People of the Ark (Ark Chronicles 1) by Heppner Vaughn

People of the Ark (Ark Chronicles 1) by Heppner Vaughn

Author:Heppner, Vaughn [Heppner, Vaughn]
Language: eng
Format: azw3
Published: 2010-06-11T04:00:00+00:00


4.

Chemosh was a surprise. It reminded Laban of an overturned anthill. There was boiling activity, furious movement, running here and running there, madness in motion.

The old stone walls had been demolished and the houses flattened. Lumber, stone and marble from the ruins had gone into massive piles, almost entirely used up by the time Laban arrived.
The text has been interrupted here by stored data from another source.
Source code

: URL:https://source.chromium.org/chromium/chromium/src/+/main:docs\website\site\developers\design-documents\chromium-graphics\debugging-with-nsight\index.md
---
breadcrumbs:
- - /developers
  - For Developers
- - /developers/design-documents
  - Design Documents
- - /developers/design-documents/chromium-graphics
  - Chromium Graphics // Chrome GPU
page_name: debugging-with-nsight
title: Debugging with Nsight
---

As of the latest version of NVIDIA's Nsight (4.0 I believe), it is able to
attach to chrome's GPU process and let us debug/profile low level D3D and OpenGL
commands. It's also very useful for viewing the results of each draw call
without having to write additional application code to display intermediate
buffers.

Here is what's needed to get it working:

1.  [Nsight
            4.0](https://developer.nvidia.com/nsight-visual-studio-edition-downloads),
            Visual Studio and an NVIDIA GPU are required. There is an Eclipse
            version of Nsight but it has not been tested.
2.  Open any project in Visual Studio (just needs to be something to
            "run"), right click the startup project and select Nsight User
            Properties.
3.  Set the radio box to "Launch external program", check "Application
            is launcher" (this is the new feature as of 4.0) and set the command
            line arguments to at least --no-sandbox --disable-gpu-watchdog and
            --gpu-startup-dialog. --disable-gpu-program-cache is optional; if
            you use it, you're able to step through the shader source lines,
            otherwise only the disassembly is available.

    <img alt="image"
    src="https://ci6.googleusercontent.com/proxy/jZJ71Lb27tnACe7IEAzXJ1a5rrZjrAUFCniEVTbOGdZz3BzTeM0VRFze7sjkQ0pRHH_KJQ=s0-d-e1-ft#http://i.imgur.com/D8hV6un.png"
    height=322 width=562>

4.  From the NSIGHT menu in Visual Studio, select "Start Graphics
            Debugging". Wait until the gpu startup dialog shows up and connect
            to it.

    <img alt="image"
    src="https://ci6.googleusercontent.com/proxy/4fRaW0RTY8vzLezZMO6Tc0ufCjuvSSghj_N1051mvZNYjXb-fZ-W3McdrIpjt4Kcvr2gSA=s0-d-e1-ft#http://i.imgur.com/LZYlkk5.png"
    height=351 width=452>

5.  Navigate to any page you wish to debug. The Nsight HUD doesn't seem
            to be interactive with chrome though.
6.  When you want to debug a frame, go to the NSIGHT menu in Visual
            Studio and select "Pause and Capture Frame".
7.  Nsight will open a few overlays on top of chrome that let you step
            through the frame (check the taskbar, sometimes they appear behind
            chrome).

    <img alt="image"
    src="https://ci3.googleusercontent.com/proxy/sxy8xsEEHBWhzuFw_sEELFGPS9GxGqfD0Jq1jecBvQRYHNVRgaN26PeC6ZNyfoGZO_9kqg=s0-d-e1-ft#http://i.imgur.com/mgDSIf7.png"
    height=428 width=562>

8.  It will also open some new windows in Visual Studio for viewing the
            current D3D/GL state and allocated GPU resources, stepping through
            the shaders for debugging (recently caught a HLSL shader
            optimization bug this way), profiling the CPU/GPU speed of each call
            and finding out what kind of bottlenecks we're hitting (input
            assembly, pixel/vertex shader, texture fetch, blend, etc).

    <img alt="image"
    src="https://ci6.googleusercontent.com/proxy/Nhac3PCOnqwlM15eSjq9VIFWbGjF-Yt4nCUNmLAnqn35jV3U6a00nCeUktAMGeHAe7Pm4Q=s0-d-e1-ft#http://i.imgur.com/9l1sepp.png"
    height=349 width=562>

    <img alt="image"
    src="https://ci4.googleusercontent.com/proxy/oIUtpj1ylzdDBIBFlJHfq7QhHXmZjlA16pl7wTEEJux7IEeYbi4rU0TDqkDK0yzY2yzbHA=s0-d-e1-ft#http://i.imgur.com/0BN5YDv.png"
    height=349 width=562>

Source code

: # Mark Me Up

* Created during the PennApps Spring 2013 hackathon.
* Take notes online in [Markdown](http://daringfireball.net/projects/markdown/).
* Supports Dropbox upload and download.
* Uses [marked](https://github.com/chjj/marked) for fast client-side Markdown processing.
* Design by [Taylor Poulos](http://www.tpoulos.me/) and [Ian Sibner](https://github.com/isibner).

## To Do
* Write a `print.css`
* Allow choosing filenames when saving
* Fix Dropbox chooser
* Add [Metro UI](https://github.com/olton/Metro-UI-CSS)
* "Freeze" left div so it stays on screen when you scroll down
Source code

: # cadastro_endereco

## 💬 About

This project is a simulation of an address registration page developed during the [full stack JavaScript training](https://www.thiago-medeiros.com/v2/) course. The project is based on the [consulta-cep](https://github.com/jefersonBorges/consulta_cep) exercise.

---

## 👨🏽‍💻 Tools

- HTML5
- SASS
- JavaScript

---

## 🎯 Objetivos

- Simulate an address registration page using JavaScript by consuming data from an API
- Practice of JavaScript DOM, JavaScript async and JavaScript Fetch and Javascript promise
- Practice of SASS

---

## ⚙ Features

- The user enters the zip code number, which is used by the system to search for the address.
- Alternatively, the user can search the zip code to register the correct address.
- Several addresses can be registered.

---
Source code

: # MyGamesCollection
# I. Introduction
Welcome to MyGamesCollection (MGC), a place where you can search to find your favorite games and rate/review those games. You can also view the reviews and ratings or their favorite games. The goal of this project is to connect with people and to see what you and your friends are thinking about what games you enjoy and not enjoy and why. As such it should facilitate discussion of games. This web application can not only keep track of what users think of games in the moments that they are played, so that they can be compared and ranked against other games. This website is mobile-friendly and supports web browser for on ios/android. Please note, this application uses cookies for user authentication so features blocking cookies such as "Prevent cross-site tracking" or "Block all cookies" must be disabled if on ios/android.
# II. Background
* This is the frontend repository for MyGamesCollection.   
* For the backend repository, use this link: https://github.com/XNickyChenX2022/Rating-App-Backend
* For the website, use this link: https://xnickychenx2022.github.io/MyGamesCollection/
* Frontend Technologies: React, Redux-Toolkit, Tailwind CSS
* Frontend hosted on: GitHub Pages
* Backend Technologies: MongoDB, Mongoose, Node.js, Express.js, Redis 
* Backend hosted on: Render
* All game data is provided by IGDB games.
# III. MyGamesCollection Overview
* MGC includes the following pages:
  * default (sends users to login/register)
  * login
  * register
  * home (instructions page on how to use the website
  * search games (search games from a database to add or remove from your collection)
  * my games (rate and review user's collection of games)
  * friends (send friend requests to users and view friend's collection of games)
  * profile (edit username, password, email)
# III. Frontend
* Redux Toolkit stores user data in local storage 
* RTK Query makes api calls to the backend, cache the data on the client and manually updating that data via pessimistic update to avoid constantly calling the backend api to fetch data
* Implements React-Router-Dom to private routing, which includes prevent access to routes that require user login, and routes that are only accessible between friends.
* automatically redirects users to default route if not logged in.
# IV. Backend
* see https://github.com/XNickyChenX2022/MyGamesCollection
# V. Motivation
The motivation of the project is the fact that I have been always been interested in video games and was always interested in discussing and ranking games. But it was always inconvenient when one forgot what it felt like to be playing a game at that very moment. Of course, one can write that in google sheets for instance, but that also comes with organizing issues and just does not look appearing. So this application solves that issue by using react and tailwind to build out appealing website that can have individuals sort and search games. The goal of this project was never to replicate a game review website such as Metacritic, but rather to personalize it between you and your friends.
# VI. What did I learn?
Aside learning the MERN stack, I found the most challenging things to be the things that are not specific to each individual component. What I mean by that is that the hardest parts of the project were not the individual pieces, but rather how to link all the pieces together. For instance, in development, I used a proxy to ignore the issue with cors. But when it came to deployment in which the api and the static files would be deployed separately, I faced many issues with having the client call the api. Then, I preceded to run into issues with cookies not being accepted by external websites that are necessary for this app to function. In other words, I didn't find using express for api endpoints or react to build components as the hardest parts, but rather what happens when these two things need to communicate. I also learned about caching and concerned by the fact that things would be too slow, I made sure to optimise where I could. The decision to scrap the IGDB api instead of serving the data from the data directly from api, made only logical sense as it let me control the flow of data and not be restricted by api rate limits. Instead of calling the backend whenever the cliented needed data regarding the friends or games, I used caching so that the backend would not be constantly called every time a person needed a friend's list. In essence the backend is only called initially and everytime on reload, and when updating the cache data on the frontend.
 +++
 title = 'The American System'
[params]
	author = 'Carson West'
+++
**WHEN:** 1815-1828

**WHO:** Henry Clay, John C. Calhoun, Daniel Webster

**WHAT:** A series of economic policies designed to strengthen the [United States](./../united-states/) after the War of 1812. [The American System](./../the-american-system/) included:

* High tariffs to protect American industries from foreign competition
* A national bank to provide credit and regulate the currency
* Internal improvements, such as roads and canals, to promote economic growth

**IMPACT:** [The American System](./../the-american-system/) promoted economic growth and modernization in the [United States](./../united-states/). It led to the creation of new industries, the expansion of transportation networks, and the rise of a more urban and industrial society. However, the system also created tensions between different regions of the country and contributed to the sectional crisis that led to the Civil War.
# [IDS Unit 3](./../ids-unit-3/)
Now a pall of dust and smoke hung over the new city, over the entire vale. Chemosh was located in a bowl-shaped depression, with a ring of low hills around it. The dust billowed from legions of slaves as they dragged colossal quarried stones. Smoke funneled into the heavens from a hundred fires as men dried green wood into seasoned lumber.

Ymir had collected slaves, driven by whip-wielding overseers and spearmen of Nod. Charioteers patrolled the low hills, while huntsmen tracked any escaped slaves. The poor wretches in the labor-gangs preformed grueling grunt-work, dragging and lifting massive blocks and setting the foundations for incredible plinths, obelisks and temples.

Performing the skilled labor were hosts of carpenters, stonemasons, bricklayers, sculptors and woodcarvers. Keeping them tooled, supplied and content were numberless bronze-masters, metalsmiths, quarrymen, leatherworkers, rope-makers, bakers, brewers, actors, singers, storytellers, harlots and charlatans claiming to be able to cure any ill.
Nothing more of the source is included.